Hive Metadata
The Hive Metadata processor works with the Hive Metastore destination, and the Hadoop FS or MapR FS destinations as part of the Drift Synchronization Solution for Hive. For information about supported versions, see Supported Systems and Versions.
Use the Hive Metadata processor for records to be written to HDFS or MapR FS when you want the Hive Metastore destination to create and update tables as needed. The processor also generates record header attributes that the Hadoop FS destination and the MapR FS destination can use to process the data.
When you configure the Hive Metadata processor, you define the connection information for Hive and the expressions that define the database, table, partitions, and decimal field expressions that the records require. You can also use a connection to configure the processor. You specify the data format to use: Avro or Parquet.
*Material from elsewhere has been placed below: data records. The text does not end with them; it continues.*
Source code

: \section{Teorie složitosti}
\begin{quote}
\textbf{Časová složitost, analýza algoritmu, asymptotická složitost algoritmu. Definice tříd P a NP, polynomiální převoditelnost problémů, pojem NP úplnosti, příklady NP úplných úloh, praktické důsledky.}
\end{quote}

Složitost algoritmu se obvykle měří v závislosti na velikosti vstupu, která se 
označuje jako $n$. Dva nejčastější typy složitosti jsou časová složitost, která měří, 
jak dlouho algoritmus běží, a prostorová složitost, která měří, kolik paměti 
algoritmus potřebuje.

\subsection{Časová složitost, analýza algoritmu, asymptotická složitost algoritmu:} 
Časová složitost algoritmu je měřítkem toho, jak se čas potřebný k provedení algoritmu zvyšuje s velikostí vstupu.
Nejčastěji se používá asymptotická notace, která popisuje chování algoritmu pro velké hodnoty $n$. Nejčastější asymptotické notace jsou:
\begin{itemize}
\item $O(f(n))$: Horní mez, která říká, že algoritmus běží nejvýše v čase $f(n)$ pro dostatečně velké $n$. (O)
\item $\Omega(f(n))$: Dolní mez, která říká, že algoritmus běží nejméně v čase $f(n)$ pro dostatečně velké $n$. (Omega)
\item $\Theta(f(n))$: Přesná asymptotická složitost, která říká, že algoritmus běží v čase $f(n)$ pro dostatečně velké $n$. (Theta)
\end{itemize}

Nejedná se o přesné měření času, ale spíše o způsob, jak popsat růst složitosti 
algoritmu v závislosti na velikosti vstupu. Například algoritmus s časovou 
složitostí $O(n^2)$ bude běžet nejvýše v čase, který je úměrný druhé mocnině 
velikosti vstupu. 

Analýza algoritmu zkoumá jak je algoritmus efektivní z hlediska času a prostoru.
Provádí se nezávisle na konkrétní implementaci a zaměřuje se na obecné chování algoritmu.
You define the location of the Hive and Hadoop configuration files and optionally specify additional required properties. You can also configure advanced options, such as the maximum cache size, time basis, decimal precision and scale expressions, and custom record header attributes for the metadata record.
For more information about the Drift Synchronization Solution for Hive and case studies for processing Avro and Parquet data, see Drift Synchronization Solution for Hive. For a tutorial, check out our tutorial on GitHub.
Output Streams
The Hive Metadata processor includes a data and a metadata output stream. The following image shows the Hive Metadata processor output streams:
- Data output stream
- Passes records downstream to the Hadoop FS destination or the MapR FS destination. You can add additional stages between the Hive Metadata processor and the destinations when needed, but only the Hadoop FS and MapR FS destinations can use the generated record header attributes to write records.
- Metadata output stream
- Passes the metadata records downstream to the Hive Metastore destination. The
metadata output stream does not pass record data of any kind.
You can add additional stages between the Hive Metadata processor and the Hive Metastore destination when needed, but only the Hive Metastore destination can use the metadata record to update the Hive Metastore.
Metadata Records and Record Header Attributes
The Hive Metadata processor produces the following specialized output:
- metadata record
- When encountering compatible metadata changes, the Hive Metadata processor
generates a metadata record. The metadata record passes the following
information to the Hive Metastore destination:
- The expected table structure for compatible changes, based on the
record.
Compatible changes include new tables and partitions, and the addition or removal of fields in the record. Changes in data type are not compatible.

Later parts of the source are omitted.